Jodaeiye Nader az Simin


















Sınavlar, dersler, projeydi, ödevdi falan oldukça yoğun günler geçiriyorum. İşin aslı, ne film izleyecek ne kitap okuyacak ne de birkaç satır bir şeyler karalayacak çok fazla vaktim olmuyor. Uzun bir aradan sonra bugün fırsatım oldu ve Jodaeiye Nader az Simin(A Separation) isimli İran yapımı bu filmi seyrettim. Pek çok yerde yılın en iyi filmi veya o tatta yazılar okumanız kuvvetle muhtemel ve olası. Uzun zamandır elimin altında bulunan bu filmi bugün oturup izledim. Sonuç ise mükemmel. Uzun zamandır izlediğim en iyi filmdi diyebilirim. Aslında Moneyball'u izlemeyi planlıyordum ama son anda A Separation'a karar verdim. İyi ki bunu izlemişim dedirten türden bir filmdi.

Çalıştığım birkaç kongrede yabancı katılımcıların olduğu yerlerde bulunmuştum. İranlı insanlarla sohbet etme fırsatım olmuştu. Kongreye katılım problemleri, devrimden önceki İran fotoğraflarında gördüklerimiz, davranışları, görüntüleri gibi faktörleri kafamda birleştiriyorumda, bence bu dünyanın en talihsiz coğrafyalarından bir tanesi. Hatta kısaca bir anımdan bahsetmek istiyorum. Poster salonunda çalıştığım bir işte biri erkek diğeri kadın iki tane İranlı katılımcı posterlerini almaya gelmişlerdi ve giderken erkek olan teşekkür edip tokalaştı benimle. Gayriihtiyarı olarak arkadan gelen kadına ben de elimi uzatmıştım ki, "Ben müslümanım."  deyip elini geri çekmişti. "Ben de müslümanın bunun müslümanlıkla bir alakası yok." demiştim ama bütün gün sürecek moral bozukluğuma yetmişti o durum. Yani dünyanın en eski toplumlarından bir tanesi, devlet olma geleneğine sahip en önemli ülkelerden İran. Cidden üzülmemek elde değil ve aslında bu tarz şeylerin bir çoğunu A Separation'ı izlerken görmek mümkün. 
 
Film 2011 yılında yapılmış. Filmin yönetmen Asghar Farhadi. Daha önce yaptığı işlerle adından söz ettiren yönetmen, bu filmiyle yerini oldukça sağlamlaştırıp kendini kabul ettirmiş gibi görünüyor. Başrollerde Peyman Maadi, Leila Hatami, Sareh Bayat isimlerinden oluşuyor. Senaryoyu yazan isim ise yine Asghar Farhadi. Uluslararası alanda pek çok ödülü adeta silip süpüren film Oscar Ödülleri'ne de oldukça iddialı geliyor ve bir sürpriz olmazsa bu senenin En İyi Yabancı Film Oscarı'nın sahibi olacak. 

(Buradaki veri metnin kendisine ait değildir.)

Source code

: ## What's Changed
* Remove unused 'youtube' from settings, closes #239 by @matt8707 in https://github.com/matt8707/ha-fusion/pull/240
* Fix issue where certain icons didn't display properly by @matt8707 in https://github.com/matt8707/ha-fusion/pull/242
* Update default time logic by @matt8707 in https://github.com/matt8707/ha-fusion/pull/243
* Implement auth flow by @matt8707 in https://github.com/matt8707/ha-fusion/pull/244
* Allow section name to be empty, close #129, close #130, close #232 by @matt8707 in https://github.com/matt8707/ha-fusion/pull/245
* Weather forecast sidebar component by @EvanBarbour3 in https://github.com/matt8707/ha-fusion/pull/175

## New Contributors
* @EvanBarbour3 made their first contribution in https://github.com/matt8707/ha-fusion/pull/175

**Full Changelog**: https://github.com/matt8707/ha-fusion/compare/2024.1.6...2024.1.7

Hollywood'un senaryo konusunda tek kelimeyle ıkındığı son yıllarda ne kadar sıkıntılı bir süreçten geçtiğini biliyoruz. Artık senaryoyu bir kenara bırakıp, müzikleri süperdi, oyunculukları kusursuzdu, görüntü yönetmeni çok iyi iş çıkarmış gibi cümleler kurmaya başladık. Bence bu sebepten ötürü Inception da 2010 yılının filmiydi ama hak ettiği değeri Akademi'den bulamadı. Bugüne kadar hiçbirimiz Inception'a benzer bir film seyretmemiştik. Neyse konuyu dağıtmadan sadede gelirsem, alın size senaryo, alın size oyunculuk, alın size film diyorum.

Senaryodan bahsedecek olursak, film boşanmak üzere olan bir çift üzerinden anlatılıyor. Simin(Leila Hatemi) hayatına yurt dışında devam etmek istemektedir. Kocası, kızı ve kendisi için böylesinin daha iyi olacağını düşünür. Nader(Peyman Maadi) ise karısıyla gitmek istemez çünkü babası hastadır ve her geçen gün durumu kötüye gitmektedir. Simin başka bir ülkeye gitmese bile kendi anne ve babasının evine taşınır. Nader işe, kızları da okula gitmek zorundadır ve Nader hasta babasına bakıcı bir kadın tutar. Ne olacaksa bundan sonra olur ve film tadına doyulmaz bir hale gelir. 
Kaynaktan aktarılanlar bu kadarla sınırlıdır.